Monday, March 26, 2007

it's been a long time since i last blogged. many many things happened. family problems are leading the hit chart. can't really do much to solve them. today at church, a kind-hearted teacher asked in concern why i looked so sian these few weeks? that was a damn good question which i have no reply to. how am i going to pour out what i have experienced out of the blue?

sometimes, i wonder what happened to my growing up years? i dun really have much impression of them. maybe it's marred by lots of unhappiness that i chose to have selective memory loss of them. as we grow, our mentality should grow as well n we r expected to be more responsible for our own actions. but due to someone's inability to use the pea-sized brain located in the very-thick-skull, it had caused much repercussions that will have long term effects. like the aftermath of a hurricane, the mayhem is unthinkable.

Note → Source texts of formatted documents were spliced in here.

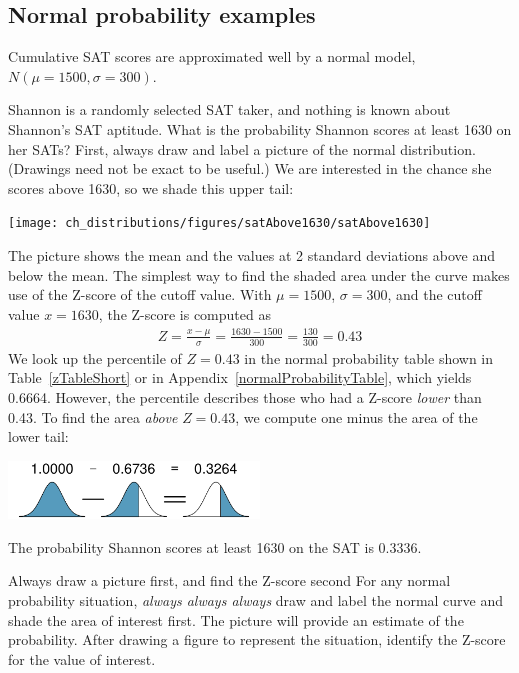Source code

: \subsection{Normal probability examples}

Cumulative SAT scores are approximated well by a normal model, $N(\mu=1500, \sigma=300)$.

\begin{examplewrap}
\begin{nexample}{Shannon is a randomly selected SAT taker, and nothing is known about Shannon's SAT aptitude. What is the probability Shannon scores at least 1630 on her SATs?}\label{satAbove1630Exam}
First, always draw and label a picture of the normal distribution. (Drawings need not be exact to be useful.) We are interested in the chance she scores above 1630, so we shade this upper tail:
\begin{center}
\texttt{[image: ch\_distributions/figures/satAbove1630/satAbove1630]}
\end{center}
The picture shows the mean and the values at 2 standard deviations above and below the mean. The simplest way to find the shaded area under the curve makes use of the Z-score of the cutoff value. With $\mu=1500$, $\sigma=300$, and the cutoff value $x=1630$, the Z-score is computed as
\begin{eqnarray*}
Z = \frac{x - \mu}{\sigma} = \frac{1630 - 1500}{300} = \frac{130}{300} = 0.43
\end{eqnarray*}
We look up the percentile of $Z=0.43$ in the normal probability table shown in Table~\ref{zTableShort} or in Appendix~\vref{normalProbabilityTable}, which yields 0.6664. However, the percentile describes those who had a Z-score \emph{lower} than 0.43. To find the area \emph{above} $Z=0.43$, we compute one minus the area of the lower tail:
\begin{center}
\includegraphics[width=0.5\textwidth]{ch_distributions/figures/subtractingArea/subtractingArea}
\end{center}
The probability Shannon scores at least 1630 on the SAT is 0.3336.
\end{nexample}
\end{examplewrap}

\begin{onebox}{Always draw a picture first,
    and find the Z-score second}
  For any normal probability situation,
  \emph{always always always} draw and label the
  normal curve and shade the area of interest first.
  The picture will provide an estimate of the probability.
  After drawing a figure to represent the situation,
  identify the Z-score for the value of interest.
\end{onebox}

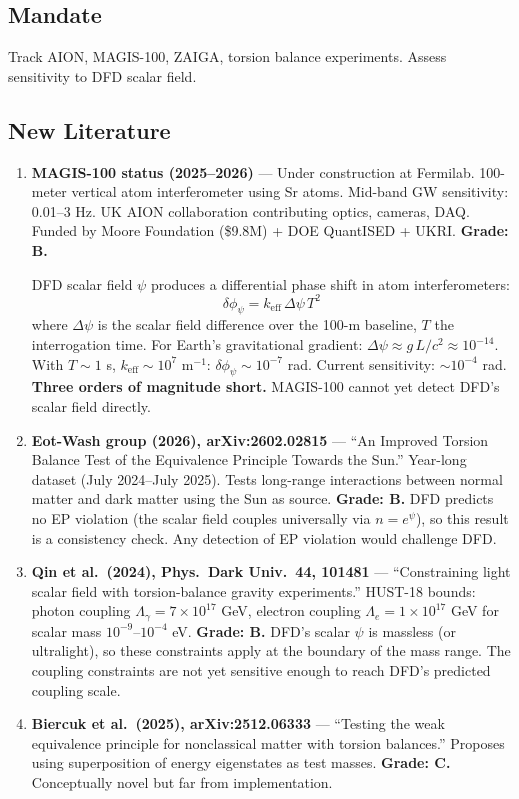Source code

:\documentclass[11pt,a4paper]{article}
\begin{document}
\subsection{Mandate}
Track AION, MAGIS-100, ZAIGA, torsion balance experiments. Assess sensitivity to DFD scalar field.

\subsection{New Literature}

\begin{enumerate}

\item \textbf{MAGIS-100 status (2025--2026)} --- Under construction at Fermilab. 100-meter vertical atom interferometer using Sr atoms. Mid-band GW sensitivity: 0.01--3 Hz. UK AION collaboration contributing optics, cameras, DAQ. Funded by Moore Foundation (\$9.8M) + DOE QuantISED + UKRI. \textbf{Grade: B.}

DFD scalar field $\psi$ produces a differential phase shift in atom interferometers:
\begin{equation}
\delta\phi_\psi = k_\mathrm{eff}\,\Delta\psi\,T^2
\end{equation}
where $\Delta\psi$ is the scalar field difference over the 100-m baseline, $T$ the interrogation time. For Earth's gravitational gradient: $\Delta\psi \approx g\,L/c^2 \approx 10^{-14}$. With $T \sim 1$ s, $k_\mathrm{eff} \sim 10^7$ m$^{-1}$: $\delta\phi_\psi \sim 10^{-7}$ rad. Current sensitivity: $\sim 10^{-4}$ rad. \textbf{Three orders of magnitude short.} MAGIS-100 cannot yet detect DFD's scalar field directly.

\item \textbf{Eot-Wash group (2026), arXiv:2602.02815} --- ``An Improved Torsion Balance Test of the Equivalence Principle Towards the Sun.'' Year-long dataset (July 2024--July 2025). Tests long-range interactions between normal matter and dark matter using the Sun as source. \textbf{Grade: B.} DFD predicts no EP violation (the scalar field couples universally via $n = e^\psi$), so this result is a consistency check. Any detection of EP violation would challenge DFD.

\item \textbf{Qin et al.\ (2024), Phys.\ Dark Univ.\ 44, 101481} --- ``Constraining light scalar field with torsion-balance gravity experiments.'' HUST-18 bounds: photon coupling $\Lambda_\gamma = 7\times10^{17}$ GeV, electron coupling $\Lambda_e = 1\times10^{17}$ GeV for scalar mass $10^{-9}$--$10^{-4}$ eV. \textbf{Grade: B.} DFD's scalar $\psi$ is massless (or ultralight), so these constraints apply at the boundary of the mass range. The coupling constraints are not yet sensitive enough to reach DFD's predicted coupling scale.

\item \textbf{Biercuk et al.\ (2025), arXiv:2512.06333} --- ``Testing the weak equivalence principle for nonclassical matter with torsion balances.'' Proposes using superposition of energy eigenstates as test masses. \textbf{Grade: C.} Conceptually novel but far from implementation.

\end{enumerate}
\end{document}

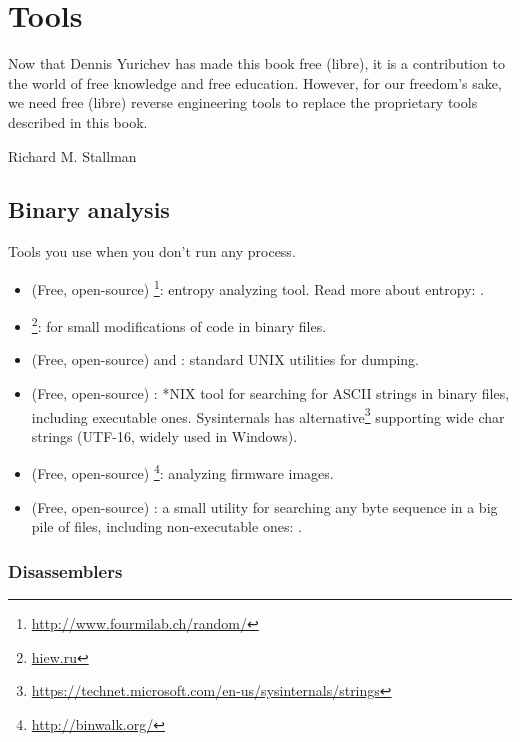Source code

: \chapter{Tools}

\epigraph{Now that Dennis Yurichev has made this book free (libre), it is a
contribution to the world of free knowledge and free education.
However, for our freedom's sake, we need free (libre) reverse
engineering tools to replace the proprietary tools described in this book.}{Richard M. Stallman}

\section{Binary analysis}

Tools you use when you don't run any process.


\begin{itemize}
\item
(Free, open-source) \footnote{\url{http://www.fourmilab.ch/random/}}: entropy analyzing tool.
Read more about entropy: .

\item
\label{Hiew}
\footnote{\href{http://go.yurichev.com/17035}{hiew.ru}}:
for small modifications of code in binary files.

\item (Free, open-source)  and : standard UNIX utilities for dumping.

\item (Free, open-source) : *NIX tool for searching for ASCII strings in binary files, including executable ones.
Sysinternals has alternative\footnote{\url{https://technet.microsoft.com/en-us/sysinternals/strings}}
supporting wide char strings (UTF-16, widely used in Windows).

\item (Free, open-source) \footnote{\url{http://binwalk.org/}}: analyzing firmware images.

\item
{}
(Free, open-source) :
a small utility for searching any byte sequence in a big pile of files, 
including non-executable ones: \BGREPURL.
\end{itemize}

\subsection{Disassemblers}

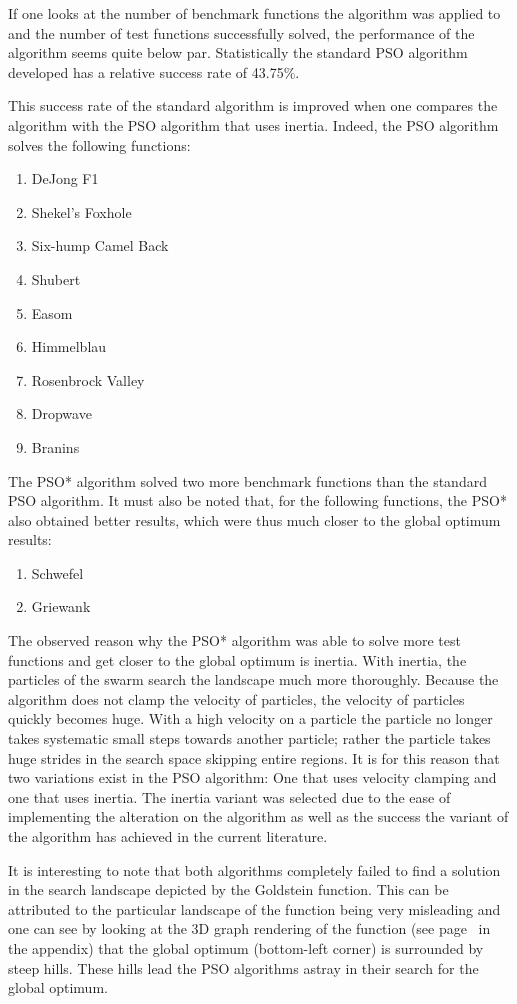 If one looks at the number of benchmark functions the algorithm was applied to and the number of test functions successfully solved, the performance of the algorithm seems quite below par. Statistically the standard PSO algorithm developed has a relative success rate of 43.75\%.

This success rate of the standard algorithm is improved when one compares the algorithm with the PSO algorithm that uses inertia. Indeed, the PSO algorithm solves the following functions:
\begin{enumerate}
\item DeJong F1 
\item Shekel's Foxhole
\item Six-hump Camel Back
\item Shubert
\item Easom
\item Himmelblau
\item Rosenbrock Valley
\item Dropwave
\item Branins
\end{enumerate}
The PSO* algorithm solved two more benchmark functions than the standard PSO algorithm. It must also be noted that, for the following functions, the PSO* also obtained better results, which were thus much closer to the global optimum results:
\begin{enumerate}
\item Schwefel
\item Griewank
\end{enumerate}
The observed reason why the PSO* algorithm was able to solve more test functions and get closer to the global optimum is inertia. With inertia, the particles of the swarm search the landscape much more thoroughly. Because the algorithm does not clamp the velocity of particles, the velocity of particles quickly becomes huge. With a high velocity on a particle the particle no longer takes systematic small steps towards another particle; rather the particle takes huge strides in the search space skipping entire regions. It is for this reason that two variations exist in the PSO algorithm: One that uses velocity clamping and one that uses inertia. The inertia variant was selected due to the ease of implementing the alteration on the algorithm as well as the success the variant of the algorithm has achieved in the current literature.

It is interesting to note that both algorithms completely failed to find a solution in the search landscape depicted by the Goldstein function. This can be attributed to the particular landscape of the function being very misleading and one can see by looking at the 3D graph rendering of the function (see page~\pageref{fig:GoldsteinGraph} in the appendix) that the global optimum (bottom-left corner) is surrounded by steep hills. These hills lead the PSO algorithms astray in their search for the global optimum.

why can't things be a little simpler?  think i go n sleep liao.. till the next time

おやすみなさい!

Wednesday, March 14, 2007

We can face any fear when we know the Lord is near.

Friday, March 09, 2007

screwed up EMO test yesterday. had 3 tests this week. don't know how i will fare. dun know why this sem still busier as compared to last sem. no time at all to do other things.

Saturday, March 03, 2007

instrinsic or extrinsic factors?
which one has a greater impact on one's upbringing?
a real prince will not fault in a nasty environment?
a fake prince will be able to make his mark in a good environment?